8 scenic walks around Sturminster and its rural history.
Sturminster Mill This blog lists 8 of the best walks in and around Sturminster Newton with downloads of maps and
I often find myself driving over to Sturminster Newton to walk my cockapoo dog Muffin. Sturminster is a lovely little town with great amenities and several wonderful walks.
Here are my four favourite dog walks in and around Sturminster. They are all easily accessible. There are no stiles to climb over. Often there are paths to meander along, paths that criss-cross and routes that take as long or as short as you care.
Park in the Station Road carpark behind The Exchange and the Co-op. (£1.20 for two hours). The trailway is tucked at the bottom end of the car park near the Factory Shop. The surface of the path is good and flat, although you do have to share it with cyclists. It’s an especially good walk in the winter months as there is far less mud than elsewhere.

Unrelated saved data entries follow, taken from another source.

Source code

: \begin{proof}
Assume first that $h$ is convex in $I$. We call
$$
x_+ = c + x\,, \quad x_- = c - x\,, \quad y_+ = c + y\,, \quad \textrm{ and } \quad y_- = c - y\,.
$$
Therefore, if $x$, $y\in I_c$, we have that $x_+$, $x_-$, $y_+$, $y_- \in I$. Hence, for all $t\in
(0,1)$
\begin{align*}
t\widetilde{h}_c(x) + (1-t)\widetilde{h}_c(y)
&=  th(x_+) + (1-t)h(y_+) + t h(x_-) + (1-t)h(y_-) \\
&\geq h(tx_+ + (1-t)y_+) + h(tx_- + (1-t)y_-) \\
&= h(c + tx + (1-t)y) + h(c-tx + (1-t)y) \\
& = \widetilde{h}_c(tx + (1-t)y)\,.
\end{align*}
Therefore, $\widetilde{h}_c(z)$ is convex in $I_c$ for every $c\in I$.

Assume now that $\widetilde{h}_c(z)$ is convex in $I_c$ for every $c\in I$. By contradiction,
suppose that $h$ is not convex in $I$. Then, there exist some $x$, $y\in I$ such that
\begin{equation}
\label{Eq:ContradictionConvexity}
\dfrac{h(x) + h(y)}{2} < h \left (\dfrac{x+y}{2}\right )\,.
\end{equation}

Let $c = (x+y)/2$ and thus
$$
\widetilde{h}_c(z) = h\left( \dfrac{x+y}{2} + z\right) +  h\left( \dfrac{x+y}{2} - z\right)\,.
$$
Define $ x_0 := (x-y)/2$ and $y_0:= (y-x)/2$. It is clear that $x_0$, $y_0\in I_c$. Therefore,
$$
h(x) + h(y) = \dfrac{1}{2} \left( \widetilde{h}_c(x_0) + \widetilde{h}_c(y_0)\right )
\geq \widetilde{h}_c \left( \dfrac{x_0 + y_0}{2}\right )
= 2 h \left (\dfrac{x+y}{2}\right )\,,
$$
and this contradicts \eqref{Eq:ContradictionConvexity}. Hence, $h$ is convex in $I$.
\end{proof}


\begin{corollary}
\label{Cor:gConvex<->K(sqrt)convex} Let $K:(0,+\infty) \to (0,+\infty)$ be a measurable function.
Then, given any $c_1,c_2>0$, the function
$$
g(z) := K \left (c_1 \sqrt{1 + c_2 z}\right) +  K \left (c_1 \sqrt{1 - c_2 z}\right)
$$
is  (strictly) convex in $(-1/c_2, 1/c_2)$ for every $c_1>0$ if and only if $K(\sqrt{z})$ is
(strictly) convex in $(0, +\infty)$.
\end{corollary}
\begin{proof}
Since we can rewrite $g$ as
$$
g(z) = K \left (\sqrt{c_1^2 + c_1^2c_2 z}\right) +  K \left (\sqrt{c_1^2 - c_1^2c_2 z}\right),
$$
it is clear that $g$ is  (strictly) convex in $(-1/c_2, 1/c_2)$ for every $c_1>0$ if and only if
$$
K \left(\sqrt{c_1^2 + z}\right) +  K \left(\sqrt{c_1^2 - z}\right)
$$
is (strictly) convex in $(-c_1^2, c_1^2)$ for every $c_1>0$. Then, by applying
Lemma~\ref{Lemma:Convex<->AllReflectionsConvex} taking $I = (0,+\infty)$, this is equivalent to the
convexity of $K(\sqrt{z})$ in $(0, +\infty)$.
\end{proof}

As you progress across the Hammoon Road you come to land bequeathed to common use by the near famous Angela Hughes a well known local ecology fan before it was even a subject. Making your way along this section of the trailway you pass a woodland cemetery and hen share the route with a small Goat farm. Keep buster on a lead! Crossing Haywards Road by the old railway bridge you quickly reach the Shillingstone steam railway station, closed by the be-loathed Beeching (Did he wear his special glasses for short sighted thinking?) and their excellent café (click here for opening days and times).

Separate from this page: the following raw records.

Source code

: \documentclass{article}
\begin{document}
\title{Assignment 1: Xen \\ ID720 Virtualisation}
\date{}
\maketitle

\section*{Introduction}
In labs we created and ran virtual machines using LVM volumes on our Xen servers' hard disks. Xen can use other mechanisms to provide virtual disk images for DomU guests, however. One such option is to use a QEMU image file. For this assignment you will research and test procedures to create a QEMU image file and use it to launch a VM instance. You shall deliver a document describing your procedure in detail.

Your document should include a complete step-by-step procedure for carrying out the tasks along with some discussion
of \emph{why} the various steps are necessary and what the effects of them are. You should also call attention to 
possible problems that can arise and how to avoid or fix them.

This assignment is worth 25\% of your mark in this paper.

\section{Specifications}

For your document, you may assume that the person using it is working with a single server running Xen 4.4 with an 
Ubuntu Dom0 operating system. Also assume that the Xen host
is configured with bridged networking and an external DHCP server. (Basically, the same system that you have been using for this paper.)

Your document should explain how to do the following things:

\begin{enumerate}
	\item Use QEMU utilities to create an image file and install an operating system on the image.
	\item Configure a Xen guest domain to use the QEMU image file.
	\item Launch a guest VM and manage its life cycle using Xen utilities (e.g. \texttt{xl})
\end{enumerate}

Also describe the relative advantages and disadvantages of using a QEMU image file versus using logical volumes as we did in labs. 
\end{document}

Passing the station and its engines you see the incredible Hambledon Hill iron age hilltop fort on your left. Amazing to think it was occupied by Neolithic man some 5000 BC. The trailway then meanders through typical Dorset fields and copses all the way to Blandford. Some 6 miles in total.
For a shorter walk that also takes in the fields and local wildlife take the Trailway from the Station Road Car Park and walk to the bridge over the River Stour. Branch off to the right here (a finger post signing the way is clearly visible) and walk across fields along the riverside to a weir and Fiddleford Mill. As well as much of the old Mill there are fascinating old industrial footbridges, gears and windings still remaining and huge slow-moving ponds full of fish. If you have time you can make your way round to Fiddleford Manor. An old medieval manor-house maintained by English Heritage. Always open and free to enter the house is in near perfect architectural order and gives a fascinating glimpse of times past. There are many information boards to give you a detailed history of the house and its uses. Again, keep Buster on the lead. Return to the Mill and weir paths and continue across an old footbridge lined with gears and cogs and the path then takes you through signposted fields on a loop back onto the Trailway very near to the carpark where you began. It takes about 15/20 minutes from the carpark to the bridge and 45/55 minutes for the circuit. This walk is difficult after heavy rain, wear wellies and expect to give your hound a good wash at the end!
Sturminster Mill has been around since the year dot. It is still active and regularly opens to visitors offering guided tours and bread making sessions. Great to visit in its own right you can check opening times by visiting their website.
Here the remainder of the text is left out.